Wer nicht nur eine Organisation sucht, sondern auch einzelne Projekte unterstützen will, kann sich beispielsweise auf der Seite von betterplace.org umsehen. Betterplace ist nach eigenen Angaben die größte Spendenplattform Deutschlands, auf der Initiativen ihre Projekte vorstellen, um Spendengelder und Unterstützer zu finden. Die Seite finanziert sich über Privat- und Unternehmensspender. So gehen alle Spenden zu 100 Prozent an die jeweiligen Organisationen. Mittlerweile gibt es allein 70 Hilfsprojekte für Flüchtlinge auf der Seite. Um diese schneller zu finden, hat die Organisation die neue Seite fluechtlingshilfe.betterplace.org eingerichtet. Ein aktuelles Projekt ist vom Verein ÇAR-DEST, der Geld für den Aufbau einer Feuerwehr in Rojava in Nordsyrien sammelt.
Ich habe ein Zimmer frei!
Durch die stark gestiegenen Flüchtlingszahlen sind viele Aufnahmeeinrichtungen überfüllt. Privatsphäre gibt es für die Menschen dort kaum und im Winter werden viele der provisorischen Zeltstädte nicht mehr genug Schutz für die Menschen bieten. Deshalb versuchen viele Initiativen, private Unterkünfte zu vermitteln.

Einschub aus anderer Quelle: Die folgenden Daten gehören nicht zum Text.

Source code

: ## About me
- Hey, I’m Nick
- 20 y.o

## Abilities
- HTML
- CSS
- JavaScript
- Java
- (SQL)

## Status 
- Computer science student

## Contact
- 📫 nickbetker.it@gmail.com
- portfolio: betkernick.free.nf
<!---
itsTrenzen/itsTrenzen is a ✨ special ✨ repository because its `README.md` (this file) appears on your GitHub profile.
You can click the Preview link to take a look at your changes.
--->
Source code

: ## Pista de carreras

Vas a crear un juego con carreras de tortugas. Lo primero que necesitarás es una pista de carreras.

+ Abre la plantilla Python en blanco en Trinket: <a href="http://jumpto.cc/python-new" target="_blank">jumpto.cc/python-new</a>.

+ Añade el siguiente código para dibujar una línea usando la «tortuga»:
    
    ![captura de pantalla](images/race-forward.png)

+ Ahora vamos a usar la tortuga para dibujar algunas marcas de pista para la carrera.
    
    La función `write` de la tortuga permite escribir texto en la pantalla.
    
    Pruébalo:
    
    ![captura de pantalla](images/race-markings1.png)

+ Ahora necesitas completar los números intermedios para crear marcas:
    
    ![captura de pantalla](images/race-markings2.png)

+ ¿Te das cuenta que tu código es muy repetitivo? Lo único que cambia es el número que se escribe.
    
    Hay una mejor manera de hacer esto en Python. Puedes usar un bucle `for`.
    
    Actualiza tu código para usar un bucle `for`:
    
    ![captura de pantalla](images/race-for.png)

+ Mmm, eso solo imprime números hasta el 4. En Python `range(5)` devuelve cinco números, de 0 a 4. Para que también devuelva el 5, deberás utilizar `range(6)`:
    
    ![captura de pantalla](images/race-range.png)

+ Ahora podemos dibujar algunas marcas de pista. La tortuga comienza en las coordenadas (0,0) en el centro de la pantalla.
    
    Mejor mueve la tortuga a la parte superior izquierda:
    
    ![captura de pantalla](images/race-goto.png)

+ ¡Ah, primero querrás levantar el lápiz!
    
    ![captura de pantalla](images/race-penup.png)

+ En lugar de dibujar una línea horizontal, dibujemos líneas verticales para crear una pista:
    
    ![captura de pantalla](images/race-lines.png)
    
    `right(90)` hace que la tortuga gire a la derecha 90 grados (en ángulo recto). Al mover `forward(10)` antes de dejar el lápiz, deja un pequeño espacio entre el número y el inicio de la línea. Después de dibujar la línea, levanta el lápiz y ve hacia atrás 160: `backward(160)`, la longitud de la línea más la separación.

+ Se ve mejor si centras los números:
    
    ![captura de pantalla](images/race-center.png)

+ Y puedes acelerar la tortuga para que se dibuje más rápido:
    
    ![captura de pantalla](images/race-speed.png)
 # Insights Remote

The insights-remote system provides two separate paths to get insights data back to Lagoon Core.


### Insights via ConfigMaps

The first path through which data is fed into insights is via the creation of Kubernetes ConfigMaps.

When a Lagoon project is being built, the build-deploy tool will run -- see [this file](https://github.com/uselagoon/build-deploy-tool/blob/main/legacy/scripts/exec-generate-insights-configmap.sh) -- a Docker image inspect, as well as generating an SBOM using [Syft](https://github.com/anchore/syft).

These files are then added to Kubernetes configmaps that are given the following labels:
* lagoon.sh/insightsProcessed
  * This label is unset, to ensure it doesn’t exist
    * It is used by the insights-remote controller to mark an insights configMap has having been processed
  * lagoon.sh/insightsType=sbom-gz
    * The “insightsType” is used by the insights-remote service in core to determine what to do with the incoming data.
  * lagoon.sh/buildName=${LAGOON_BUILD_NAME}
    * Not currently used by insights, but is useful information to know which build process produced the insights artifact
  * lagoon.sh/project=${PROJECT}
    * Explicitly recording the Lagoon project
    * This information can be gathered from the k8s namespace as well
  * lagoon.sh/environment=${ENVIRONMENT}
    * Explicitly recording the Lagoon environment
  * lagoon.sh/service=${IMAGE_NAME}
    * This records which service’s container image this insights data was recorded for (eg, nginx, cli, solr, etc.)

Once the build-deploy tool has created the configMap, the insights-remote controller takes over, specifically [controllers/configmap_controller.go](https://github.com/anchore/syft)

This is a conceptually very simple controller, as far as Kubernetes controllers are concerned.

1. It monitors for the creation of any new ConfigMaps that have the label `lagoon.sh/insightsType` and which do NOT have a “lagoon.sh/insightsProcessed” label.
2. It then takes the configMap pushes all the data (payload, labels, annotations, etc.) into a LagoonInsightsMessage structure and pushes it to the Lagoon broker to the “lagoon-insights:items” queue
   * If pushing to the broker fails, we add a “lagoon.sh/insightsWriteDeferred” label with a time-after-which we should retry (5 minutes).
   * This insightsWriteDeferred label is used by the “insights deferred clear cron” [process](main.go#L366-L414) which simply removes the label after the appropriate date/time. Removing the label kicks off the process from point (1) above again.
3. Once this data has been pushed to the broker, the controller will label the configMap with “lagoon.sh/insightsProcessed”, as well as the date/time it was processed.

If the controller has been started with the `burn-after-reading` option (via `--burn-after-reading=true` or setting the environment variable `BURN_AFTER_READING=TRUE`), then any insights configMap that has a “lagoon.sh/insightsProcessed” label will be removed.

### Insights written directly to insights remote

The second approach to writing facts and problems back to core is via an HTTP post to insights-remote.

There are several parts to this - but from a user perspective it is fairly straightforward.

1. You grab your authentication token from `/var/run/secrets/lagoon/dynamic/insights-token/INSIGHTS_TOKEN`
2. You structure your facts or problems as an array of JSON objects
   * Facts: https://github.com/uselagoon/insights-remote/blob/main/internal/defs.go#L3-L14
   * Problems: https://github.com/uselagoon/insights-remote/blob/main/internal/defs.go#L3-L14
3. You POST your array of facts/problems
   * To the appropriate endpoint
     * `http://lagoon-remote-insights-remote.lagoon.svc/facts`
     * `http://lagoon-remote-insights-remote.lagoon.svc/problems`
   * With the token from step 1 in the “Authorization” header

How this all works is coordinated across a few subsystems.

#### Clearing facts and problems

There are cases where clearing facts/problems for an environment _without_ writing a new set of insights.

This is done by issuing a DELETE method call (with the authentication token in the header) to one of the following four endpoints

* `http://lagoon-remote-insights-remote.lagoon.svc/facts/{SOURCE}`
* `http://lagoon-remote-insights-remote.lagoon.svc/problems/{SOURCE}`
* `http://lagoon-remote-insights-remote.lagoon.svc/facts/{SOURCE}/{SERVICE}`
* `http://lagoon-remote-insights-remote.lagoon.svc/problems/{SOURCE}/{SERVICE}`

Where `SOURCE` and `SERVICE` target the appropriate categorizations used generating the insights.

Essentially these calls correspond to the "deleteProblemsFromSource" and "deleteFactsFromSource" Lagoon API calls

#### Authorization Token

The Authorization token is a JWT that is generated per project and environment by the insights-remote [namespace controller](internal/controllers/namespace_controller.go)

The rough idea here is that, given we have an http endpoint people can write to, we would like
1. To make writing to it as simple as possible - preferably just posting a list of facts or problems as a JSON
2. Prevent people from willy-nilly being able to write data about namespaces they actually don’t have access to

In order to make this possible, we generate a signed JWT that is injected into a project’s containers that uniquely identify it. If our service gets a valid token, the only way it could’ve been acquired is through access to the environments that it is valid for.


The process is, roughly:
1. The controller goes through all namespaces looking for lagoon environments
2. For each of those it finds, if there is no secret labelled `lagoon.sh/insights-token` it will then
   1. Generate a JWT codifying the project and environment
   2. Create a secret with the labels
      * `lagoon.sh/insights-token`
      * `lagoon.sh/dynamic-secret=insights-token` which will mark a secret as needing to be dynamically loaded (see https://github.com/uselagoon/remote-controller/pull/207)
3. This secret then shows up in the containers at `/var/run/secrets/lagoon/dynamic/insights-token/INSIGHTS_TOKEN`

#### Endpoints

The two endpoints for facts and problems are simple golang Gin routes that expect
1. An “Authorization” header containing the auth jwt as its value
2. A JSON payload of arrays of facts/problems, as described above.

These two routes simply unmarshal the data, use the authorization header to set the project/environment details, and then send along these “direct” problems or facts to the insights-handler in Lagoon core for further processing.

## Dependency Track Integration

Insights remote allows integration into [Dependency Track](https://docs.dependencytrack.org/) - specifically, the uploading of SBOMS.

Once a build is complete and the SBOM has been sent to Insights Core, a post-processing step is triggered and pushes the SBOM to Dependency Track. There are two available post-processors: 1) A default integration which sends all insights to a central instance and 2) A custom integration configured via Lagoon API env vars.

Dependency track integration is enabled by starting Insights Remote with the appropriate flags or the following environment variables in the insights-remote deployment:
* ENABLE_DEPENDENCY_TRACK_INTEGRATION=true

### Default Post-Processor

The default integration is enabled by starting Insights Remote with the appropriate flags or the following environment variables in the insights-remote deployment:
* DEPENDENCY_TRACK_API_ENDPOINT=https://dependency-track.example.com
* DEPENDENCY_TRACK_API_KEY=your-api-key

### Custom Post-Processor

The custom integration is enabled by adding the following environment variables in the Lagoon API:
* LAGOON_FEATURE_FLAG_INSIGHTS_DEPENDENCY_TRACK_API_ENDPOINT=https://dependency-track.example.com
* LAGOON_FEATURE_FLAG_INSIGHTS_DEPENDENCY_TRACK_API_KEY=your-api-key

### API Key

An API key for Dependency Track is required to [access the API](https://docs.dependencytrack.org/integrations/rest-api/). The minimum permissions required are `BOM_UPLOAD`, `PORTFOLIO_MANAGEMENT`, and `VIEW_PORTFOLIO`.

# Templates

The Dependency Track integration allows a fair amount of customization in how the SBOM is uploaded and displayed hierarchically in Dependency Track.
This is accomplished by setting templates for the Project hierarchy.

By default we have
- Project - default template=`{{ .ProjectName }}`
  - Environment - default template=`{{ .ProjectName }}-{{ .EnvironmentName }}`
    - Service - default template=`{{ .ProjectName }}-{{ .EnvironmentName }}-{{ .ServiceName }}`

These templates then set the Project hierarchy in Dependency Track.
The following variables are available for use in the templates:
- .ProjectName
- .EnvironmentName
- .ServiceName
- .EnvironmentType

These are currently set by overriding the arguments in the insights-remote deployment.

Wer in einer Wohngemeinschaft lebt und ein Zimmer frei hat, kann sich bei der Initiative Flüchtlinge Willkommen melden. Die Organisation vermittelt Flüchtlingen Zimmer und hilft bei dem Papierkram, der dafür nötig ist. Die Miete wird durch die offiziellen Stellen übernommen oder durch Mikrospenden von Privatleuten finanziert, bei deren Sammlung die Organisation ebenfalls helfen kann.
Über Flüchtlinge Willkommen wurden schon 80 Zimmer an Menschen aus Ländern wie Afghanistan, Irak und Iran vermittelt.
Ich will meine Wohnung vermieten!
Um eine Wohnung anzubieten, meldet man sich am besten bei der Kommunalverwaltung und lässt sich an die zuständige Behörde weitervermitteln. Unterstützt diese die Privatunterbringung von Flüchtlingen, kann man seine Wohnung prüfen lassen. Eignet sie sich aus Sicht des Amts für die Unterbringung, schließt man mit diesem einen Mietvertrag ab. Weitere Informationen gibt es in der Broschüre von Pro Asyl.